4. Understanding Data Columns 📊

  • Task Plan Name: The title or “Objective” of the task.
  • Assigned To: The employee responsible for the execution.
  • Target Date: The original deadline promised to the organization.
  • Committed Date: The date the employee “Agrees” to finish the task (useful for tracking expectation management).
  • Delay Days: The count of days missed beyond the target.
  • Queue Status: Shows where a task currently sits in the workflow (WIP, Completed, Deferred).

5. Source Transactions 🔄

The reporting engine synthesizes data from:

  1. Task Flow Master: Defines the core task, assignee, and target timelines.
  2. Workflow History: Log of comments, status shifts, and completion timestamps.
  3. User Master: Defines organizational hierarchy and reporting lines.

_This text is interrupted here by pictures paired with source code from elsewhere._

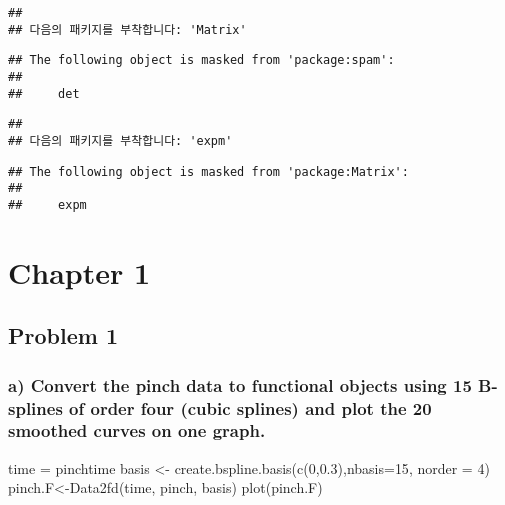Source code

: \documentclass[
]{article}
\newenvironment{Shaded}{\begin{snugshade}}{\end{snugshade}}
\newcommand{\AttributeTok}[1]{\textcolor[rgb]{0.77,0.63,0.00}{#1}}
\newcommand{\DecValTok}[1]{\textcolor[rgb]{0.00,0.00,0.81}{#1}}
\newcommand{\FloatTok}[1]{\textcolor[rgb]{0.00,0.00,0.81}{#1}}
\newcommand{\FunctionTok}[1]{\textcolor[rgb]{0.00,0.00,0.00}{#1}}
\newcommand{\NormalTok}[1]{#1}
\newcommand{\OtherTok}[1]{\textcolor[rgb]{0.56,0.35,0.01}{#1}}
\begin{document}
\begin{verbatim}
## 
## 다음의 패키지를 부착합니다: 'Matrix'
\end{verbatim}

\begin{verbatim}
## The following object is masked from 'package:spam':
## 
##     det
\end{verbatim}

\begin{verbatim}
## 
## 다음의 패키지를 부착합니다: 'expm'
\end{verbatim}

\begin{verbatim}
## The following object is masked from 'package:Matrix':
## 
##     expm
\end{verbatim}

\hypertarget{chapter-1}{%
\section{Chapter 1}\label{chapter-1}}

\hypertarget{problem-1}{%
\subsection{Problem 1}\label{problem-1}}

\hypertarget{a-convert-the-pinch-data-to-functional-objects-using-15-b-splines-of-order-four-cubic-splines-and-plot-the-20-smoothed-curves-on-one-graph.}{%
\subsubsection{a) Convert the pinch data to functional objects using 15
B-splines of order four (cubic splines) and plot the 20 smoothed curves
on one
graph.}\label{a-convert-the-pinch-data-to-functional-objects-using-15-b-splines-of-order-four-cubic-splines-and-plot-the-20-smoothed-curves-on-one-graph.}}

\begin{Shaded}
\begin{Highlighting}[]
\NormalTok{time }\OtherTok{=}\NormalTok{ pinchtime}
\NormalTok{basis }\OtherTok{\textless{}{-}} \FunctionTok{create.bspline.basis}\NormalTok{(}\FunctionTok{c}\NormalTok{(}\DecValTok{0}\NormalTok{,}\FloatTok{0.3}\NormalTok{),}\AttributeTok{nbasis=}\DecValTok{15}\NormalTok{, }\AttributeTok{norder =} \DecValTok{4}\NormalTok{)}
\NormalTok{pinch.F}\OtherTok{\textless{}{-}}\FunctionTok{Data2fd}\NormalTok{(time, pinch, basis)}
\FunctionTok{plot}\NormalTok{(pinch.F)}
\end{Highlighting}
\end{Shaded}
\end{document}
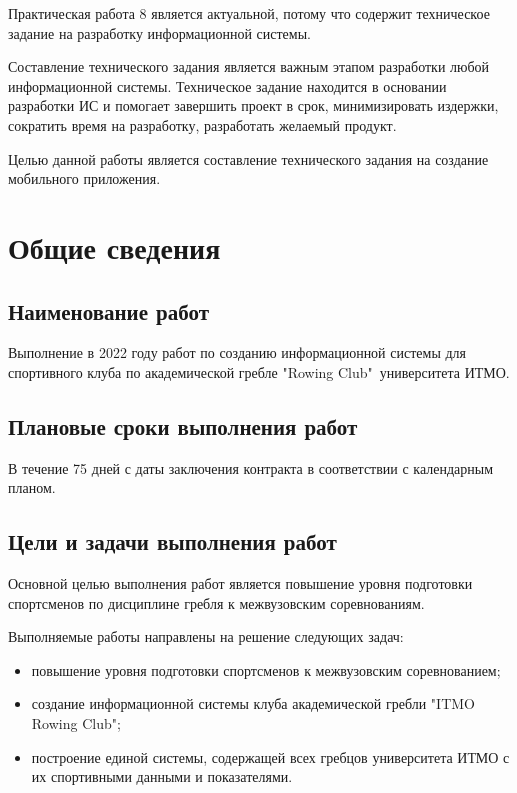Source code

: \documentclass[14pt]{extreport}
\begin{document}
\pagestyle{empty}

\pagestyle{plain}

\tableofcontents

\intro

Практическая работа 8 является актуальной, потому что содержит техническое задание на разработку информационной системы.

Составление технического задания является важным этапом разработки любой информационной системы. Техническое задание находится в основании разработки ИС и помогает завершить проект в срок, минимизировать издержки, сократить время на разработку, разработать желаемый продукт.

Целью данной работы является составление технического задания на создание мобильного приложения.

\chapter{Общие сведения}

\section{Наименование работ}

Выполнение в 2022 году работ по созданию информационной системы для спортивного клуба по академической гребле "Rowing Club"\ университета ИТМО.

\section{Плановые сроки выполнения работ}

В течение 75 дней с даты заключения контракта в соответствии с календарным планом.

\section{Цели и задачи выполнения работ}

Основной целью выполнения работ является повышение уровня подготовки спортсменов по дисциплине гребля к межвузовским соревнованиям.

Выполняемые работы направлены на решение следующих задач:

\begin{itemize}
\item повышение уровня подготовки спортсменов к межвузовским соревнованием;
\item создание информационной системы клуба академической гребли "ITMO Rowing Club";
\item построение единой системы, содержащей всех гребцов университета ИТМО с их спортивными данными и показателями.
\end{itemize}
\end{document}
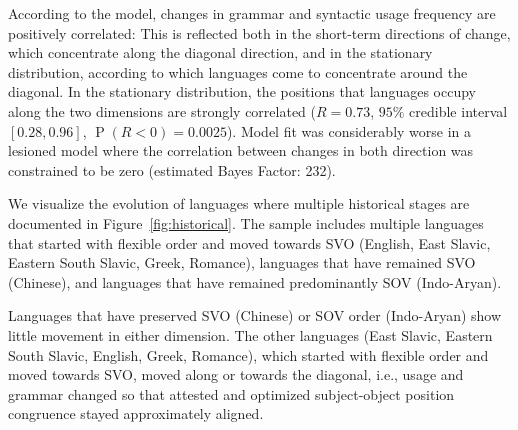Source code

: \documentclass[9pt,twocolumn,twoside,lineno]{pnas-new}
\begin{document}
According to the model, changes in grammar and syntactic usage frequency are positively correlated:
This is reflected both in the short-term directions of change, which concentrate along the diagonal direction, and in the stationary distribution, according to which languages come to concentrate around the diagonal.
In the stationary distribution, the positions that languages occupy along the two dimensions are strongly correlated ($R=0.73$, $95\%$ credible interval $[0.28, 0.96]$, $\operatorname{P}(R<0) = 0.0025$). %
Model fit was considerably worse in a lesioned model where the correlation between changes in both direction was constrained to be zero (estimated Bayes Factor: 232). %





We visualize the evolution of languages where multiple historical stages are documented in Figure~\ref{fig:historical}.
The sample includes multiple languages that started with flexible order and moved towards SVO (English, East Slavic, Eastern South Slavic, Greek, Romance), languages that have remained SVO (Chinese), and languages that have remained predominantly SOV (Indo-Aryan).

Languages that have preserved SVO (Chinese) or SOV order (Indo-Aryan) show little movement in either dimension.
The other languages (East Slavic, Eastern South Slavic, English, Greek, Romance), which started with flexible order and moved towards SVO, moved along or towards the diagonal, i.e., usage and grammar changed so that attested and optimized subject-object position congruence stayed approximately aligned.
\end{document}
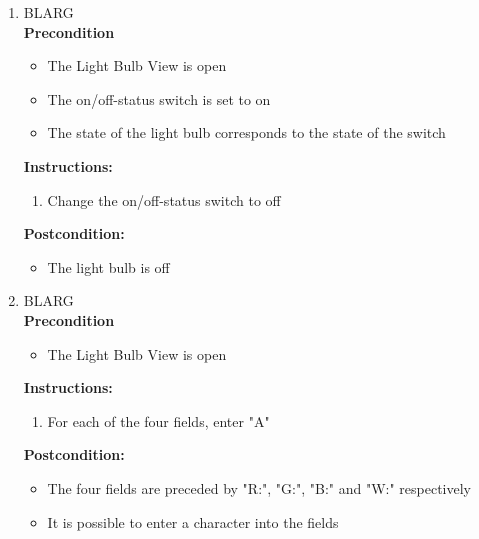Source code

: \documentclass[a4paper]{article}
\newlength{\testlabellength}
\newenvironment{testlist}{\begin{enumerate}[label=\bfseries Instruction \thesubsection.\arabic* , labelindent=0pt, labelwidth=\testlabellength , leftmargin=2cm]}{\end{enumerate}}
\newenvironment{precondition}{
{\color{white}BLARG}\\ 
\textbf{Precondition}
\begin{itemize}[labelindent=0cm, labelwidth=2cm , leftmargin=1cm]
}
{\end{itemize}}
\newenvironment{instruction}{
\textbf{Instructions:}
\begin{enumerate}[label=\bfseries  \arabic*., labelindent=0cm, labelwidth=2cm , leftmargin=1cm]
}
{\end{enumerate}}
\newenvironment{postcondition}{
\textbf{Postcondition:}
\begin{itemize}[labelindent=0cm, labelwidth=2cm , leftmargin=1cm]
}
{\end{itemize}}
\begin{document}
\begin{appendices}
\begin{testlist}
	
	
	\item
		\begin{precondition}
			\item The Light Bulb View is open
			\item The on/off-status switch is set to on
			\item The state of the light bulb corresponds to the state of the switch
		\end{precondition}
    	\begin{instruction}
    		\item Change the on/off-status switch to off
    	\end{instruction}
    	\begin{postcondition}
    		\item The light bulb is off
    	\end{postcondition}  		
  
   
   	\item
   		\begin{precondition}
   			\item The Light Bulb View is open
		\end{precondition}
    	\begin{instruction}
    		\item For each of the four fields, enter "A"
    	\end{instruction}
    	\begin{postcondition}
    		\item The four fields are preceded by "R:", "G:", "B:" and "W:" respectively
    		\item It is possible to enter a character into the fields
    	\end{postcondition}




\end{testlist}
\end{appendices}
\end{document}
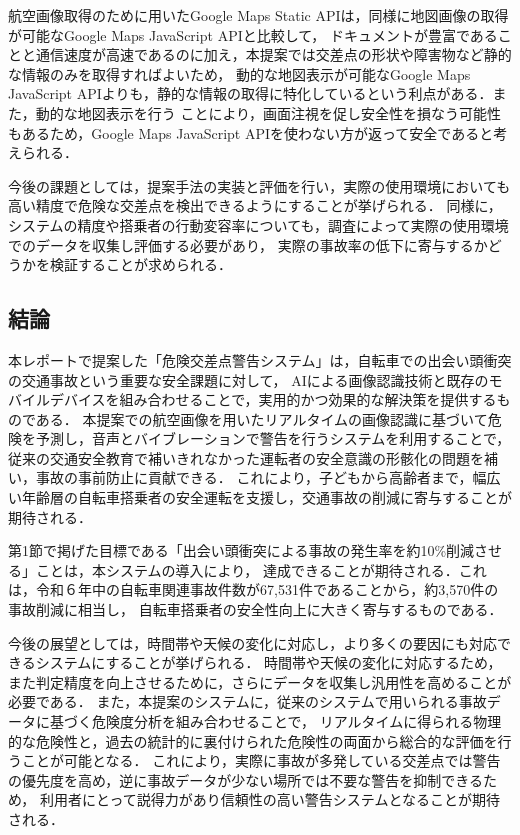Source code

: \documentclass[uplatex,dvipdfmx]{jsarticle}
\begin{document}
航空画像取得のために用いたGoogle Maps Static APIは，同様に地図画像の取得が可能なGoogle Maps JavaScript APIと比較して，
ドキュメントが豊富であることと通信速度が高速であるのに加え，本提案では交差点の形状や障害物など静的な情報のみを取得すればよいため，
動的な地図表示が可能なGoogle Maps JavaScript APIよりも，静的な情報の取得に特化しているという利点がある．また，動的な地図表示を行う
ことにより，画面注視を促し安全性を損なう可能性もあるため，Google Maps JavaScript APIを使わない方が返って安全であると考えられる．

今後の課題としては，提案手法の実装と評価を行い，実際の使用環境においても高い精度で危険な交差点を検出できるようにすることが挙げられる．
同様に，システムの精度や搭乗者の行動変容率についても，調査によって実際の使用環境でのデータを収集し評価する必要があり，
実際の事故率の低下に寄与するかどうかを検証することが求められる．

\subsection{結論}
本レポートで提案した「危険交差点警告システム」は，自転車での出会い頭衝突の交通事故という重要な安全課題に対して，
AIによる画像認識技術と既存のモバイルデバイスを組み合わせることで，実用的かつ効果的な解決策を提供するものである．
本提案での航空画像を用いたリアルタイムの画像認識に基づいて危険を予測し，音声とバイブレーションで警告を行うシステムを利用することで，
従来の交通安全教育で補いきれなかった運転者の安全意識の形骸化の問題を補い，事故の事前防止に貢献できる．
これにより，子どもから高齢者まで，幅広い年齢層の自転車搭乗者の安全運転を支援し，交通事故の削減に寄与することが期待される．

第1節で掲げた目標である「出会い頭衝突による事故の発生率を約10\%削減させる」ことは，本システムの導入により，
達成できることが期待される．これは，令和６年中の自転車関連事故件数が67,531件であることから，約3,570件の事故削減に相当し，
自転車搭乗者の安全性向上に大きく寄与するものである．

今後の展望としては，時間帯や天候の変化に対応し，より多くの要因にも対応できるシステムにすることが挙げられる．
時間帯や天候の変化に対応するため，また判定精度を向上させるために，さらにデータを収集し汎用性を高めることが必要である．
また，本提案のシステムに，従来のシステムで用いられる事故データに基づく危険度分析を組み合わせることで，
リアルタイムに得られる物理的な危険性と，過去の統計的に裏付けられた危険性の両面から総合的な評価を行うことが可能となる．
これにより，実際に事故が多発している交差点では警告の優先度を高め，逆に事故データが少ない場所では不要な警告を抑制できるため，
利用者にとって説得力があり信頼性の高い警告システムとなることが期待される．
\end{document}
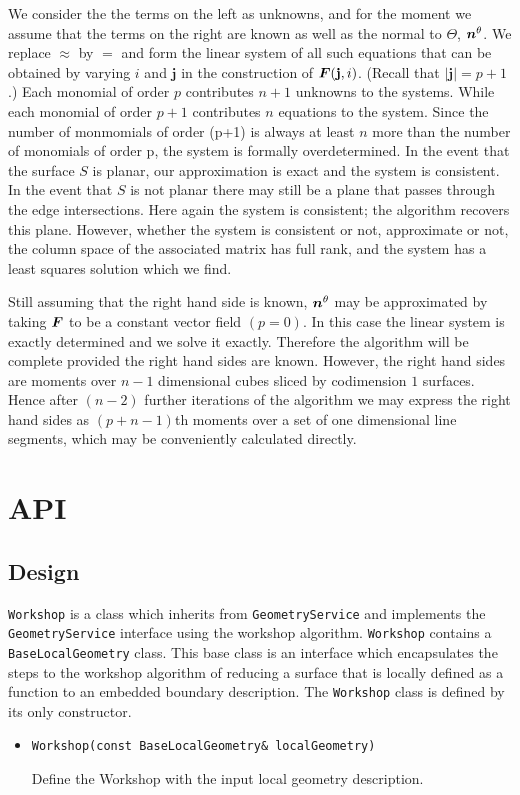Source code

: We consider the the terms on the left as unknowns, and for the moment we assume that the terms on the right are known as well as the normal to $\Theta$, $\mbox{\boldmath $n$}^{\theta}$. We replace $\approx$ by $=$ and form the linear system of all such equations that can be obtained by varying $i$ and $\mathbf{j}$ in the construction of $\mbox{\boldmath $F$}(\mathbf {j},i)$. (Recall that $|\mathbf {j}| = p+1$.) Each monomial of order $p$ contributes $n+1$ unknowns to the systems. While each monomial of order $p+1$ contributes $n$ equations to the system. Since the number of monmomials of order (p+1) is always at least $n$ more than the number of monomials of order p, the system is formally overdetermined. In the event that the surface $S$ is planar, our approximation is exact and the system is consistent. In the event that $S$ is not planar there may still be a plane that passes through the edge intersections. Here again the system is consistent; the algorithm recovers this plane. However, whether the system is consistent or not, approximate or not, the column space of the associated matrix has full rank, and the system has a least squares solution which we find.

Still assuming that the right hand side is known, $\mbox{\boldmath $n$}^{\theta}$ may be approximated by taking $\mbox{\boldmath $F$}$ to be a constant vector field $(p=0)$. In this case the linear system is exactly determined and we solve it exactly. Therefore the algorithm will be complete provided the right hand sides are known. However, the right hand sides are moments over $n-1$ dimensional cubes sliced by codimension $1$ surfaces. Hence after $(n-2)$ further iterations of the algorithm we may express the right hand sides as  $(p+n-1)$th moments over a set of one dimensional line segments, which may be conveniently calculated directly.

\section{API}

\subsection{Design}

{\tt Workshop} is a class
which inherits from {\tt GeometryService} and 
implements the {\tt GeometryService} interface
using the workshop algorithm.  {\tt Workshop} contains
a {\tt BaseLocalGeometry} class.  This base class 
is an interface which encapsulates the steps
to the workshop algorithm of reducing a surface that is
locally defined as a function to an embedded boundary description.
The {\tt Workshop} class is defined by its only constructor.
\begin{itemize}
\item
\begin{small}\begin{verbatim}
Workshop(const BaseLocalGeometry& localGeometry)
\end{verbatim}\end{small}
Define the Workshop with the input local geometry description.
\end{itemize}

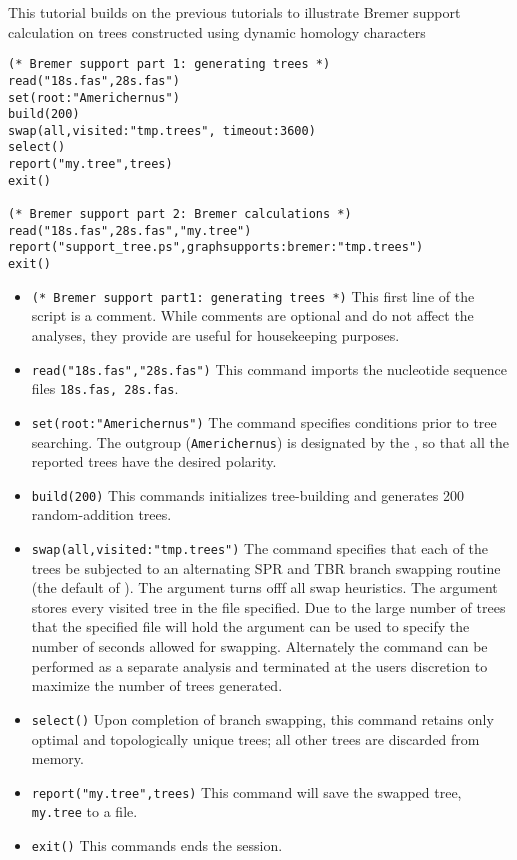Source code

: This tutorial builds on the previous tutorials to illustrate Bremer support 
calculation on trees constructed using dynamic homology characters
    
   \begin{verbatim}
(* Bremer support part 1: generating trees *)
read("18s.fas",28s.fas")
set(root:"Americhernus")
build(200)
swap(all,visited:"tmp.trees", timeout:3600)
select()
report("my.tree",trees)
exit()

(* Bremer support part 2: Bremer calculations *)
read("18s.fas",28s.fas","my.tree")
report("support_tree.ps",graphsupports:bremer:"tmp.trees")
exit()
\end{verbatim}

\begin{itemize}
\item \texttt{(* Bremer support part1: generating trees *)} This first line of the script is a comment. While comments are optional and do not affect the analyses, they provide are useful for housekeeping purposes. 
\item \texttt{read("18s.fas","28s.fas")} This command imports the nucleotide sequence files \texttt{18s.fas, 28s.fas}.
\item \texttt{set(root:"Americhernus")} The  command specifies conditions prior to tree searching. The outgroup (\texttt{Americhernus}) is designated by the , so that all the reported trees have the desired polarity.     
\item \texttt{build(200)} This commands initializes tree-building and generates 200 random-addition trees.      
\item \texttt{swap(all,visited:"tmp.trees")} The  command specifies that each of the trees be subjected to an alternating SPR and TBR branch swapping routine (the default of \poy).  The  argument turns offf all swap heuristics. The  argument stores every visited tree in the file specified.  Due to the large number of trees that the specified file will hold the argument  can be used to specify the number of seconds allowed for swapping.  Alternately  the   command can be performed as a separate analysis and terminated at the users discretion to maximize the number of trees generated.
\item \texttt{select()} Upon completion of branch swapping, this command retains only optimal and topologically unique trees; all other trees are discarded from memory. 
\item \texttt{report("my.tree",trees)} This command will save the swapped tree, \\ \texttt{my.tree} to a file. 
\item \texttt{exit()} This commands ends the \poy session.


\end{itemize}
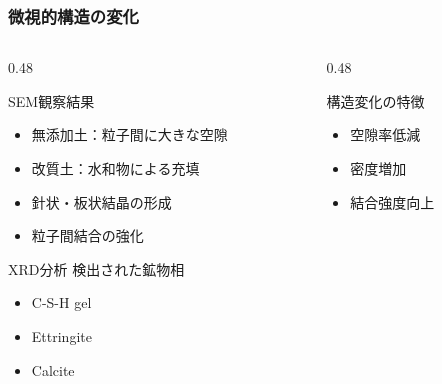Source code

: \documentclass[unicode, 9pt, aspectratio=43]{beamer}
\begin{document}
\begin{refsection}
  \begin{frame}
    \frametitle{微視的構造の変化}
    \begin{columns}
      \begin{column}{0.48\linewidth}
        \begin{alertblock}{SEM観察結果}
          \begin{itemize}
            \item 無添加土：粒子間に大きな空隙
            \item 改質土：水和物による充填
            \item 針状・板状結晶の形成
            \item 粒子間結合の強化
          \end{itemize}
        \end{alertblock}

        \vspace{1em}

        \begin{block}{XRD分析}
          検出された鉱物相
          \begin{itemize}
            \item C-S-H gel
            \item Ettringite
            \item Calcite
          \end{itemize}
        \end{block}
      \end{column}

      \begin{column}{0.48\linewidth}
        \begin{exampleblock}{構造変化の特徴}
          \centering
          \vspace{0.5em}
          \vspace{0.5em}

          \begin{itemize}
            \item 空隙率低減
            \item 密度増加
            \item 結合強度向上
          \end{itemize}
        \end{exampleblock}
      \end{column}
    \end{columns}


\end{frame}
\end{refsection}
\end{document}
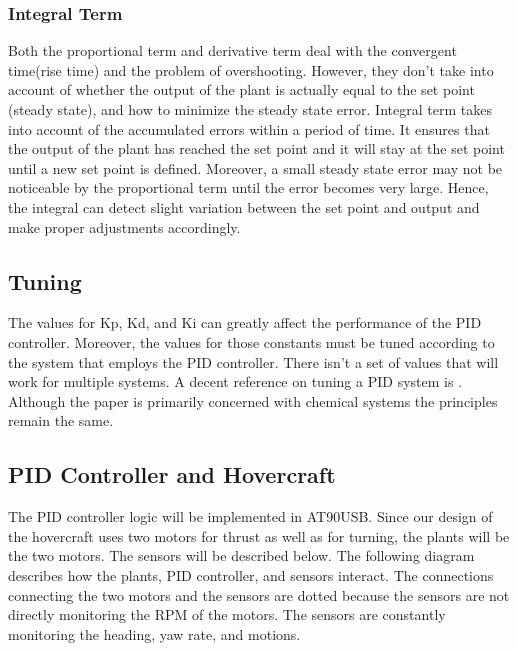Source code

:\subsubsection{Integral Term}
Both the proportional term and derivative term deal with the convergent time(rise time) and the problem of overshooting. However, they don't take into account of whether the output of the plant is actually equal to the set point (steady state), and how to minimize the steady state error. Integral term takes into account of the accumulated errors within a period of time. It ensures that the output of the plant has reached the set point and it will stay at the set point until a new set point is defined. Moreover, a small steady state error may not be noticeable by the proportional term until the error becomes very large. Hence, the integral can detect slight variation between the set point and output and make proper adjustments accordingly. 

\subsection{Tuning}
The values for Kp, Kd, and Ki can greatly affect the performance of the PID controller. Moreover, the values for those constants must be tuned according to the system that employs the PID controller. There isn't a set of values that will work for multiple systems.  A decent reference on tuning a PID system is \cite{Skogestad2003291}.  Although the paper is primarily concerned with chemical systems the principles remain the same.  

\subsection{PID Controller and Hovercraft}
The PID controller logic will be implemented in AT90USB. Since our design of the hovercraft uses two motors for thrust as well as for turning, the plants will be the two motors. The sensors will be described below. The following diagram describes how the plants, PID controller, and sensors interact. The connections connecting the two motors and the sensors are dotted because the sensors are not directly monitoring the RPM of the motors. The sensors are constantly monitoring the heading, yaw rate, and motions.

6. Best Practices / Tips 💡

  • The Queue Audit: Run the “User Wise Summary” every Friday. Check for employees with more than 10 Pending tasks. This is a leading indicator of burnout or process bottlenecks.
  • Analyze the “Delay Days”: Don’t just punish delays; analyze them. If a specific Task Type (e.g., “Mould Cleaning”) is consistently delayed across all employees, the original Target Date might be unrealistic.
  • Use “Deferred” Wisely: If a task is no longer relevant, mark it as “Deferred.” This keeps your Active Aging metrics clean and reliable.
  • Reward High Efficiency: Use the Performance Percentage column during annual appraisals to provide objective, data-driven feedback on employee speed and reliability.